I spent an hour or so today trying to compare screen and tmux, to decide which I would make my preferred terminal multiplexer.

For basic operations they’re virtually identical in operation.  I would be happy (and able) to use either for the basics, and probably will.  For that reason, I won’t say that my experience with one or the other affected my decision that I would try to stick with tmux in the future.

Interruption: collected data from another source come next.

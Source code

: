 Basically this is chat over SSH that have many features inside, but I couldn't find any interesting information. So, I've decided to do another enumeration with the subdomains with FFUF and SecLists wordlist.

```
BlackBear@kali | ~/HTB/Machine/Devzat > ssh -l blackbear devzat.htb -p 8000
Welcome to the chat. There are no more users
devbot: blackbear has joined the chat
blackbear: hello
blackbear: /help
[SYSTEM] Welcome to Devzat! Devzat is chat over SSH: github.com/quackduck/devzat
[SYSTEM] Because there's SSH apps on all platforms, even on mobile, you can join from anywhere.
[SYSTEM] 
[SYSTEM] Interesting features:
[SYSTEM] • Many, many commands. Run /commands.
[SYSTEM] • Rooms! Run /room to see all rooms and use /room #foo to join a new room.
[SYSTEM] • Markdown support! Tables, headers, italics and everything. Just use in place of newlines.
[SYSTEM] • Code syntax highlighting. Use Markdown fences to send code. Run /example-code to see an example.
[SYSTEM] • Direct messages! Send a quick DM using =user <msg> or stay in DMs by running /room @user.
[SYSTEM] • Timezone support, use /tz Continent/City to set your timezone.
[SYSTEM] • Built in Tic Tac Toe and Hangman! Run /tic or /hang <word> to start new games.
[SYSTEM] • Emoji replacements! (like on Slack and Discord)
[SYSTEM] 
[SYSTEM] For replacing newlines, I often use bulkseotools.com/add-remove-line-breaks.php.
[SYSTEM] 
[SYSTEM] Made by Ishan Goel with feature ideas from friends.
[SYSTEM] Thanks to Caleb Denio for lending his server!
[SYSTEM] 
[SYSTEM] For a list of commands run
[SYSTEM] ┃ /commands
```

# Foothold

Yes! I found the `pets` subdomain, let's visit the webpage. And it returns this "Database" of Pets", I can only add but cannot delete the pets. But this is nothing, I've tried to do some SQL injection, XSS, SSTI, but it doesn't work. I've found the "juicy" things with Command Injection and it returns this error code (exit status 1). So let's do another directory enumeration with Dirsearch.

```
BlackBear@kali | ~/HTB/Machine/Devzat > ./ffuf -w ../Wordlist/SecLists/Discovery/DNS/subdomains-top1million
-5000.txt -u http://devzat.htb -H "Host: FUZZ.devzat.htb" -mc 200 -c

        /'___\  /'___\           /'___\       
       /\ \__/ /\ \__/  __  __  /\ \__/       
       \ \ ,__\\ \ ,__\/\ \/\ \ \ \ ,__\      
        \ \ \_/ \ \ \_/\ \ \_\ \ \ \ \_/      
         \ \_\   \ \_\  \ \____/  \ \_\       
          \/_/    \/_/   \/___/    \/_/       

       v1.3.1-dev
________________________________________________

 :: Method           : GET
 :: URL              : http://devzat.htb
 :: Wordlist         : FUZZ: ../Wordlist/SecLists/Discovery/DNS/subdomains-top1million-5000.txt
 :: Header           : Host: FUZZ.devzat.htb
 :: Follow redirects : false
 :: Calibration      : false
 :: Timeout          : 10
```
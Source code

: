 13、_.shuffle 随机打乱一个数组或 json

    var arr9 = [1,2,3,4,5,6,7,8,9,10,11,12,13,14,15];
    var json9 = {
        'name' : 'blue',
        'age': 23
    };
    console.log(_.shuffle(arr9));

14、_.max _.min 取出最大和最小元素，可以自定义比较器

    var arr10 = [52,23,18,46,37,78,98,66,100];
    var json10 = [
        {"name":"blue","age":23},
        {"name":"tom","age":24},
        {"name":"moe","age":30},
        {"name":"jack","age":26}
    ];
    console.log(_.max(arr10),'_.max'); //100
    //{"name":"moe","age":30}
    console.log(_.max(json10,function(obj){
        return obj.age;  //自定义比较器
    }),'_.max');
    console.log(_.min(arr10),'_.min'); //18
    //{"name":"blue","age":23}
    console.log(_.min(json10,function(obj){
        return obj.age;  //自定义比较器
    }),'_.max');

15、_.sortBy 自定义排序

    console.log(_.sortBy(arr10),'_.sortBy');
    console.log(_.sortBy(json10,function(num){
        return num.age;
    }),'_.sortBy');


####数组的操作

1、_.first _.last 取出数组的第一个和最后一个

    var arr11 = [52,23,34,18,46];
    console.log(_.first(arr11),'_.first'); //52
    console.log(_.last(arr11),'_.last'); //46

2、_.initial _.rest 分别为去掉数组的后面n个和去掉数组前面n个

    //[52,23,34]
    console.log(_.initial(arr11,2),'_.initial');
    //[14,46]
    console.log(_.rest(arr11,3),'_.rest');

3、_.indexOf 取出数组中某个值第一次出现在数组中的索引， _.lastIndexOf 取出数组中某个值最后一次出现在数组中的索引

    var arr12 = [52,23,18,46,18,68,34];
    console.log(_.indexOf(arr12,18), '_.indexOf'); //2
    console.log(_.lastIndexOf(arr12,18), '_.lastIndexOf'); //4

There a few reasons I’ve decided to side with tmux rather than screen.  The first to come to mind is the BSD licensing.  tmux is BSD, screen GPL, and I have better feelings about the BSD license.  Second, various blogs and articles around the web over the past year have written about the stagnation of the screen project.  Slow or non-existent patches and updates, crufted code, and a complex configuration file.  It seems to me that tmux is the future, and even if it never replaces screen, it has a strong presence and is here to stay, which is what will really matter.

Further Reading:
dayid’s screen and tmux cheat sheet
TMUX – The Terminal Multiplexer (Part 1)
Is tmux the GNU Screen killer?

Network Diagram

Went ahead and updated my network diagram with the newest elements.  Included the EC2 instance running the blog and wiki and future location of whatever website I decide to put up.  The yellow lines represents a VPN tunnel.